On the other hand, the US Energy Information Agency’s (EIA) estimate is similar. It forecasts that oil markets will tighten in 2025, pushing Brent to $75/b — but rising supply could send it to $68/b by 2026.

In an about-turn, there has been a moment of truth from the IEA on oil industry investments: “invest, invest, invest. We are advocating that investments need to be made and need to be made without delay”.

IEA’s executive director Fatih Birol admits oil and gas investments remain critical, saying $360 bln a year is needed to sustain output. This contradicts the agency’s past calls for no new projects post-2021. Critics call the IEA’s forecasts “dangerously wrong”.

This is supported by the fact that the world oil market is undersupplied. Inventories reportedly declined by 1 mln bpd in January and February this year.

In a reset back to oil and gas, BP announced that it plans to spend $10 bln a year on producing more oil and gas, will slash spending on renewable energy, and sell $20 bln of assets.

BP’s CEO Murray Auchincloss predicts ‘tremendous’ demand for oil and gas beyond 2050. He aims to more than double BP’s market value to $200 bln.

As regards new developments, Iraq and BP agreed to develop four Kirkuk fields, planning to raise total capacity to at least 450,000 bpd in 2-3 years.

Chevron announced that it will lay off 15-20% of its global workforce and reorganise its business structure.

Growing natgas demand on the horizon

Shell forecasts that global LNG demand will rise to between 630 mln and 718 mln metric tons by 2040, up from 407 mln metric tons in 2024, driven by Asia.

Asian economic growth is expected to drive a 60% rise in LNG demand to 2040.

US LNG could propel natural gas to become commodity king.

While global commodity prices are cooling from a period of heightened volatility, McKinsey sees the value of natural gas/LNG trades as growing, setting up a new energy market dynamic in the coming decade.

Natural gas will be the second fastest growing energy source globally by 2040, after renewables, driven by Asia mostly because of demand in non-power sectors.

Eni has restarted drilling operations at the Zohr gasfield offshore Egypt to restore dwindling production.

Chevron issued a revised proposal for the next phase of the Leviathan gas project offshore Israel to raise capacity to approximately 23 bcm annually.

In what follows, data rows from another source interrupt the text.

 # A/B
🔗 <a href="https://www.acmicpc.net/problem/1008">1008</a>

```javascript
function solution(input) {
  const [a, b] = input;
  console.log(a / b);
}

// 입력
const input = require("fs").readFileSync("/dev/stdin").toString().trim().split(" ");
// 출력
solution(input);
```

BP has secured a stake in a frontier licence offshore Israel. It will work with operator Socar and Israeli NewMed Energy following the award of 6 offshore blocks in Zone I, bordering Cyprus and Lebanon EEZs.

Qatar is planning to increase its LNG exports by approximately 106 mln tonnes, accounting for 27% of the world LNG supply by 2050.

GECF has published its annual ‘Global Gas Outlook to 2050’. It projects global primary energy demand to increase by 18% and global gas demand by 32% by 2050.

Europe wants Russian gas

While the Ukraine war is reaching an endgame, some in Germany, especially industries in the east of the country are planning for the time when Russian gas returns to Europe.

A Putin ally is pushing a deal to restart Nord Stream 2 with the backing of US investors. Hungary, Greece, Austria and Slovakia could be the most likely buyers.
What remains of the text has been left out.